HOW TO COMPLETE THIS TASK >> Return, word for word, the lines of the listing below from the one with "many ways of" through the one with "metadata records in", and no other lines.

======

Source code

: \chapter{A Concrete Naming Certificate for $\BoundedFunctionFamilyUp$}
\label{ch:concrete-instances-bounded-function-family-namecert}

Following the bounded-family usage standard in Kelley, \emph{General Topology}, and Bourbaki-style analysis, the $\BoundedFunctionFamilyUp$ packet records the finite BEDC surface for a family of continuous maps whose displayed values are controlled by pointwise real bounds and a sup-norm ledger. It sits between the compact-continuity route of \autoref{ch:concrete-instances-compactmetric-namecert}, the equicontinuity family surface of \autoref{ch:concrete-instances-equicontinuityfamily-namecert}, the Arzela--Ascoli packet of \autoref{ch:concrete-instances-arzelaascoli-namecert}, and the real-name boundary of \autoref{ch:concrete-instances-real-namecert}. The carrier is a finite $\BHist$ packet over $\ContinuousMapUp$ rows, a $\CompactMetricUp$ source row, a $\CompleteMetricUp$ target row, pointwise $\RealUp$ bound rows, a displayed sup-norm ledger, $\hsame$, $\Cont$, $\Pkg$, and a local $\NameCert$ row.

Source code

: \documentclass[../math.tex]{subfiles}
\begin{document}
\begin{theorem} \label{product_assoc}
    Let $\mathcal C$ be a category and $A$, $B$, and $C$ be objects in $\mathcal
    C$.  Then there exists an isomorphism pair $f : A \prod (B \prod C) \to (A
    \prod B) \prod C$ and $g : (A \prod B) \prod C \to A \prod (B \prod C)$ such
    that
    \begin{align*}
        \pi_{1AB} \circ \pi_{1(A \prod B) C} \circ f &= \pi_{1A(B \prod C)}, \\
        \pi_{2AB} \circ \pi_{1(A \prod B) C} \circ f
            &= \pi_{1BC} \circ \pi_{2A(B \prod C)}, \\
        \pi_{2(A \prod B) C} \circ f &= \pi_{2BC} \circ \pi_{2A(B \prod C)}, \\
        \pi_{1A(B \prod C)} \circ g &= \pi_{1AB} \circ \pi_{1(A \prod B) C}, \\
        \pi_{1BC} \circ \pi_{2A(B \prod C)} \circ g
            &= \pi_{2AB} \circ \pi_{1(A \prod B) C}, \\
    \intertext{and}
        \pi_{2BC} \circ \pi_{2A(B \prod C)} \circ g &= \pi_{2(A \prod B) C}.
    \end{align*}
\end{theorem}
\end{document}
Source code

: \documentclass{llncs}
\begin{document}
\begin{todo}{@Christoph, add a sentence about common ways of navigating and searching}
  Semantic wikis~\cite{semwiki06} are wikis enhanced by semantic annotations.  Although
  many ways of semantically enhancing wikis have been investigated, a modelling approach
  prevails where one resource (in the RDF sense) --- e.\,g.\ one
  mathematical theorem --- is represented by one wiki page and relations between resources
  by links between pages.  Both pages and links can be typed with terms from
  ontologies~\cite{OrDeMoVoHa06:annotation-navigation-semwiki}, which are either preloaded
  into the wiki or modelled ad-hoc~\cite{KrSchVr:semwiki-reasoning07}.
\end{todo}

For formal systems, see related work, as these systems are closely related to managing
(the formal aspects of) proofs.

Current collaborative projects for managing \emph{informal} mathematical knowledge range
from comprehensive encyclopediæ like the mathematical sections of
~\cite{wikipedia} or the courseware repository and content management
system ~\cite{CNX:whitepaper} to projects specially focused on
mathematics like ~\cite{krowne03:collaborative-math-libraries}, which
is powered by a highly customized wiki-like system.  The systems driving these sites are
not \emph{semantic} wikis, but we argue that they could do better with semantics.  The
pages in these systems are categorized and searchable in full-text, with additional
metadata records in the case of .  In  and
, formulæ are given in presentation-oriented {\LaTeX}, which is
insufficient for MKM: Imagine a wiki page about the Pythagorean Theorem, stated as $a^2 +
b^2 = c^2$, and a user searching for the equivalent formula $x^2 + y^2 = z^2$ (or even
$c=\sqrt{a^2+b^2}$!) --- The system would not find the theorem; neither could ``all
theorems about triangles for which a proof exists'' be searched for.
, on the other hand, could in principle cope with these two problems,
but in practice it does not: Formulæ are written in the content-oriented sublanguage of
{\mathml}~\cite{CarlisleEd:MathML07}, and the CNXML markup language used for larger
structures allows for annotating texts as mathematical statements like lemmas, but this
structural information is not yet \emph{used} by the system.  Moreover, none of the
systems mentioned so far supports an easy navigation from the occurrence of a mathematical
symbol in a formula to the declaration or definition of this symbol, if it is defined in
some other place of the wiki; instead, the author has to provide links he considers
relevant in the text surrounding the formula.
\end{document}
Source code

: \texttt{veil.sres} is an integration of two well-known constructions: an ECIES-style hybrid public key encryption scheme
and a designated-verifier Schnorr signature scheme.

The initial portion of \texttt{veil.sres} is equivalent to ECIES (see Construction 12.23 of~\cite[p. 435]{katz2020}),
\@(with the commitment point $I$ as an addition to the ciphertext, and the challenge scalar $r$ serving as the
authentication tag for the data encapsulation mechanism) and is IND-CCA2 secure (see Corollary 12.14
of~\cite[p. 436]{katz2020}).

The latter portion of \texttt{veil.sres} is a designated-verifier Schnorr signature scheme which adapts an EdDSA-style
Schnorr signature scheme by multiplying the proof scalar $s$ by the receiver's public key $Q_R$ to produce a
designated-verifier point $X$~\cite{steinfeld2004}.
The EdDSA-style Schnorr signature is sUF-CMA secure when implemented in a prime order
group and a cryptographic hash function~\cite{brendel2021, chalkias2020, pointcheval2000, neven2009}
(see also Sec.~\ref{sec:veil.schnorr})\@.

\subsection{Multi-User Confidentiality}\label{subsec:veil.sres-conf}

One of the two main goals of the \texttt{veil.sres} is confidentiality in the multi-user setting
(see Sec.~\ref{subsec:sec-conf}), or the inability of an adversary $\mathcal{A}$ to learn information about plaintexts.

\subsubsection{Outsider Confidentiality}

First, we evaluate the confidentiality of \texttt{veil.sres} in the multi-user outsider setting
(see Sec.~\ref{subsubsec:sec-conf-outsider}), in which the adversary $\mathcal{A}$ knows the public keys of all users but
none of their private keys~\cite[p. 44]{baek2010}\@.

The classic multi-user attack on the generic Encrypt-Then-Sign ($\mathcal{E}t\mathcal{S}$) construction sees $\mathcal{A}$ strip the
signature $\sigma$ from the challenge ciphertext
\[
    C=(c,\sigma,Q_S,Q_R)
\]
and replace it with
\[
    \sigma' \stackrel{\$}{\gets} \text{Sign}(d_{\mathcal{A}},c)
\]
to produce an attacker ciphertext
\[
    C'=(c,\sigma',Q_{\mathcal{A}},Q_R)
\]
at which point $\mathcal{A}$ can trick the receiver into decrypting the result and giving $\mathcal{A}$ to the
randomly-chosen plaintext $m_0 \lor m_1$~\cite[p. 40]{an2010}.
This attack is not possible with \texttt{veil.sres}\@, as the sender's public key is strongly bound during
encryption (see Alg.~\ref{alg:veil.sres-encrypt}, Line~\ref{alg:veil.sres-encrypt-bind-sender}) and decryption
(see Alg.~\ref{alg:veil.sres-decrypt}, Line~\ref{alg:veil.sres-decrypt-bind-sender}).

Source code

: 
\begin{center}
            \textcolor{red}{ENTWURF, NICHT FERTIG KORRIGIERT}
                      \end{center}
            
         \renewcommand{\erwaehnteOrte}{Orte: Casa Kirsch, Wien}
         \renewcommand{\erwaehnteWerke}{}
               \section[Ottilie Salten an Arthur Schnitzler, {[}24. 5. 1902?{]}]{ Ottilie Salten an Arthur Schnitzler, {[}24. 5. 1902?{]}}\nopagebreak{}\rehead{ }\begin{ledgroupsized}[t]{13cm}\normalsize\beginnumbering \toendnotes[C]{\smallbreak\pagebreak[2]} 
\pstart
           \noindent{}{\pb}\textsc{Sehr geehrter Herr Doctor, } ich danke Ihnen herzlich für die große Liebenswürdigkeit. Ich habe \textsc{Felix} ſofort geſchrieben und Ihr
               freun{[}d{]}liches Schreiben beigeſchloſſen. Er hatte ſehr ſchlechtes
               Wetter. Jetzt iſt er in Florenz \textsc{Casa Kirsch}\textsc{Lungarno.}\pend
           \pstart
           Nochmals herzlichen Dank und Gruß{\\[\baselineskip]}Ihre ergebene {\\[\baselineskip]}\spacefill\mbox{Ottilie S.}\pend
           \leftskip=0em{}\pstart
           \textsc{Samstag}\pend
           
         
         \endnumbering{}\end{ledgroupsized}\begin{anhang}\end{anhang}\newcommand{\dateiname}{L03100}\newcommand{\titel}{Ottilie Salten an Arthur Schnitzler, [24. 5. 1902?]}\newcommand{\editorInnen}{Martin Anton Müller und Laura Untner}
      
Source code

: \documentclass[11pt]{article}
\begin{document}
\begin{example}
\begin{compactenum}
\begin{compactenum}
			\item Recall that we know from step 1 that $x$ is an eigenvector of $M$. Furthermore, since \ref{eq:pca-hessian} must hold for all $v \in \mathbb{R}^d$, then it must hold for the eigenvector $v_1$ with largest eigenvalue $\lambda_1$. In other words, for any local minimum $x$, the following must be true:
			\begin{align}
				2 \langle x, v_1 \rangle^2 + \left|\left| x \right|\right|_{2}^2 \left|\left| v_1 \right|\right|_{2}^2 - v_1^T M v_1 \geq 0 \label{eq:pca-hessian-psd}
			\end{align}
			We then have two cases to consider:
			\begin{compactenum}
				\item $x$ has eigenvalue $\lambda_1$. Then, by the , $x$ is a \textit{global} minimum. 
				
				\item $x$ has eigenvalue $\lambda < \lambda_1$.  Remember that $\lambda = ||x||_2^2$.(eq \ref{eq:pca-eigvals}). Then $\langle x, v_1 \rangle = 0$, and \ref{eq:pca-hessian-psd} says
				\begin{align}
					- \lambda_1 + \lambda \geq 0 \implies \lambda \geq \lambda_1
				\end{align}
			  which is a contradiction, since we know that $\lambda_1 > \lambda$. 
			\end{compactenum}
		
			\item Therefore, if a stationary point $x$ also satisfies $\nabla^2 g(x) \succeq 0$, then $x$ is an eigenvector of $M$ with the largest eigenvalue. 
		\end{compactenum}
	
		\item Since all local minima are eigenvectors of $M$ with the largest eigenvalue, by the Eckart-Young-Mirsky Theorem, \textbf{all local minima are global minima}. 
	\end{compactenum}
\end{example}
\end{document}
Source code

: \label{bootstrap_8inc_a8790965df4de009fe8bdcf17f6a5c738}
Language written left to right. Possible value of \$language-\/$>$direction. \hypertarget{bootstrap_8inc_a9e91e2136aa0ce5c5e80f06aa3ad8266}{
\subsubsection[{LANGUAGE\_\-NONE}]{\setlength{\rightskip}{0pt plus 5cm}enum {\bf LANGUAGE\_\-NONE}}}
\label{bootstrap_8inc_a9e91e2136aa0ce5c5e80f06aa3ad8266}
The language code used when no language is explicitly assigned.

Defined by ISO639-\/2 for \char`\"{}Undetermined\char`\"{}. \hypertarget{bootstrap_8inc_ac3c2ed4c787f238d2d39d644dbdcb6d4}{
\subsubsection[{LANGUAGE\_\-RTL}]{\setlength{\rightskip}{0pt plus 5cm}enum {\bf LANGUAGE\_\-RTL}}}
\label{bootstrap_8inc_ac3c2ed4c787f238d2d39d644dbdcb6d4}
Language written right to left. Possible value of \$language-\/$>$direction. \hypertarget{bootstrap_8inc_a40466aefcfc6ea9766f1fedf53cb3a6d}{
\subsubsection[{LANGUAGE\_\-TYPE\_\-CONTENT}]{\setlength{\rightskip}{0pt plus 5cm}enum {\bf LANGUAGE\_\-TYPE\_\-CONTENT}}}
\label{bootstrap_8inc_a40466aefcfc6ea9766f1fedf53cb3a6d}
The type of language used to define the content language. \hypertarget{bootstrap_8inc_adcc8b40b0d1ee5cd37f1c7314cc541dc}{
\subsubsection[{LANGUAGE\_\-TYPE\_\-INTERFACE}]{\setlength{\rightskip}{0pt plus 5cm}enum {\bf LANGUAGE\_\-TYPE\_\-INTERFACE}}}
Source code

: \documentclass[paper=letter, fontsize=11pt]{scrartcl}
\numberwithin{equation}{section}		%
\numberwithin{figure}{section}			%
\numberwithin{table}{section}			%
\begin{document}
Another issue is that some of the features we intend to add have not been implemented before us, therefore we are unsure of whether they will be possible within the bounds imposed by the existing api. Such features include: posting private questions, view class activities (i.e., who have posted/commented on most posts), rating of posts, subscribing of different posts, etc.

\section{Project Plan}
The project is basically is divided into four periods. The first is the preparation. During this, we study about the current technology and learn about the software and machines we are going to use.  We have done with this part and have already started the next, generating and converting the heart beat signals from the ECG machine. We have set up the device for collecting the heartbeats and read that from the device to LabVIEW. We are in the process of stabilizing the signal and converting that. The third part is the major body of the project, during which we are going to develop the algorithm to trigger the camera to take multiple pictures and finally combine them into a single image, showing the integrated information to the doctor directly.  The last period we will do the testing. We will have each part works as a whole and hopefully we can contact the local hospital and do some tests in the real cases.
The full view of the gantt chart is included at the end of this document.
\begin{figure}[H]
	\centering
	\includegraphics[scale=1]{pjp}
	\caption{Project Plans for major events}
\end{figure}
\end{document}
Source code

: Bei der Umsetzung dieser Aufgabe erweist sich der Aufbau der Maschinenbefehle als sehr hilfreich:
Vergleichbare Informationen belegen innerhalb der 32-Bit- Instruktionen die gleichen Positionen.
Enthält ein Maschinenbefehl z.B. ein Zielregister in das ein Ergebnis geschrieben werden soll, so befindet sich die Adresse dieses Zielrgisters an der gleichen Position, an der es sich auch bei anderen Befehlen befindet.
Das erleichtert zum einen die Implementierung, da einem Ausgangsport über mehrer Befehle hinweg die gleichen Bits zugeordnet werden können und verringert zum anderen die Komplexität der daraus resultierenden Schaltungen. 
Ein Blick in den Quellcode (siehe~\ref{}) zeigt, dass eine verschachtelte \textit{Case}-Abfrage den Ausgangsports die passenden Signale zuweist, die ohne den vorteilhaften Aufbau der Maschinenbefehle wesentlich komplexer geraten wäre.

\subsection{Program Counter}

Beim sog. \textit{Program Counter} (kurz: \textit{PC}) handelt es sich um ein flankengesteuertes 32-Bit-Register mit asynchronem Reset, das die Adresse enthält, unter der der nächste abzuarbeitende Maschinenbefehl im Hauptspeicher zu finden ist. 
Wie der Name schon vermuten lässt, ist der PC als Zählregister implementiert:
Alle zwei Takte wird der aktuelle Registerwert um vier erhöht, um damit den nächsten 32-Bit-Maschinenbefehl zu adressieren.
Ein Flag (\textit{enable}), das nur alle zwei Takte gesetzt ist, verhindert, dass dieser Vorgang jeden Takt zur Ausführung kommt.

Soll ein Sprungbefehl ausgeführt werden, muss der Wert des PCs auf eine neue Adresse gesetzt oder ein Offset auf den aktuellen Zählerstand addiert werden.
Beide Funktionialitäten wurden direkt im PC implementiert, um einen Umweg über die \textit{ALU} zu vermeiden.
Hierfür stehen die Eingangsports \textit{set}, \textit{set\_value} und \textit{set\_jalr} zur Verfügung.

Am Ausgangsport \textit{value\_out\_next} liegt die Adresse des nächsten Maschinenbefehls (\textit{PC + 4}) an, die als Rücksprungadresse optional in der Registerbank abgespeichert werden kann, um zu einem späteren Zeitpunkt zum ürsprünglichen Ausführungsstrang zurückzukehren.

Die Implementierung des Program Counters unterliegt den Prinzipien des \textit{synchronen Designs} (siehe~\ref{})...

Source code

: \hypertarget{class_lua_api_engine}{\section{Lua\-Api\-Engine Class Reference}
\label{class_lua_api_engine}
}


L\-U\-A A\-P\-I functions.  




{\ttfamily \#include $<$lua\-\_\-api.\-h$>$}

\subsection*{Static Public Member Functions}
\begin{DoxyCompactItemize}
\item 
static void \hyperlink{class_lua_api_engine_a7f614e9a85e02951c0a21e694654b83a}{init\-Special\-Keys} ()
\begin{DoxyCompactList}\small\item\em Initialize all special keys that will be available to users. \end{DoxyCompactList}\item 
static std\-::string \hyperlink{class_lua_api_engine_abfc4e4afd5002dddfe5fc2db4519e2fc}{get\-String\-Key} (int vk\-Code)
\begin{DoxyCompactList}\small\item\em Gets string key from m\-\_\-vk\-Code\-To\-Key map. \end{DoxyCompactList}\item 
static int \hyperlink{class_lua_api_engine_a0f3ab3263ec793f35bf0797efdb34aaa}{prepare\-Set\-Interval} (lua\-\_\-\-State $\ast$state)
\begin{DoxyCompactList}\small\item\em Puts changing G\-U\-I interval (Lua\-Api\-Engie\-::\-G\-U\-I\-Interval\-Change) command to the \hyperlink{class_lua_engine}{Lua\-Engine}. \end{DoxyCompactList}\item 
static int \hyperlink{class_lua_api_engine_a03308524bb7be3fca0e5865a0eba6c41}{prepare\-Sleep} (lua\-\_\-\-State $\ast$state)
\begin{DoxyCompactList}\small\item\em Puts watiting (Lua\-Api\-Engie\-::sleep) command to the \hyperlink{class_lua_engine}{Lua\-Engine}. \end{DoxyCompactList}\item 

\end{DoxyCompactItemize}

======

ANSWER SPACE >>
  many ways of semantically enhancing wikis have been investigated, a modelling approach
  prevails where one resource (in the RDF sense) --- e.\,g.\ one
  mathematical theorem --- is represented by one wiki page and relations between resources
  by links between pages.  Both pages and links can be typed with terms from
  ontologies~\cite{OrDeMoVoHa06:annotation-navigation-semwiki}, which are either preloaded
  into the wiki or modelled ad-hoc~\cite{KrSchVr:semwiki-reasoning07}.
\end{todo}

For formal systems, see related work, as these systems are closely related to managing
(the formal aspects of) proofs.

Current collaborative projects for managing \emph{informal} mathematical knowledge range
from comprehensive encyclopediæ like the mathematical sections of
~\cite{wikipedia} or the courseware repository and content management
system ~\cite{CNX:whitepaper} to projects specially focused on
mathematics like ~\cite{krowne03:collaborative-math-libraries}, which
is powered by a highly customized wiki-like system.  The systems driving these sites are
not \emph{semantic} wikis, but we argue that they could do better with semantics.  The
pages in these systems are categorized and searchable in full-text, with additional
metadata records in the case of .  In  and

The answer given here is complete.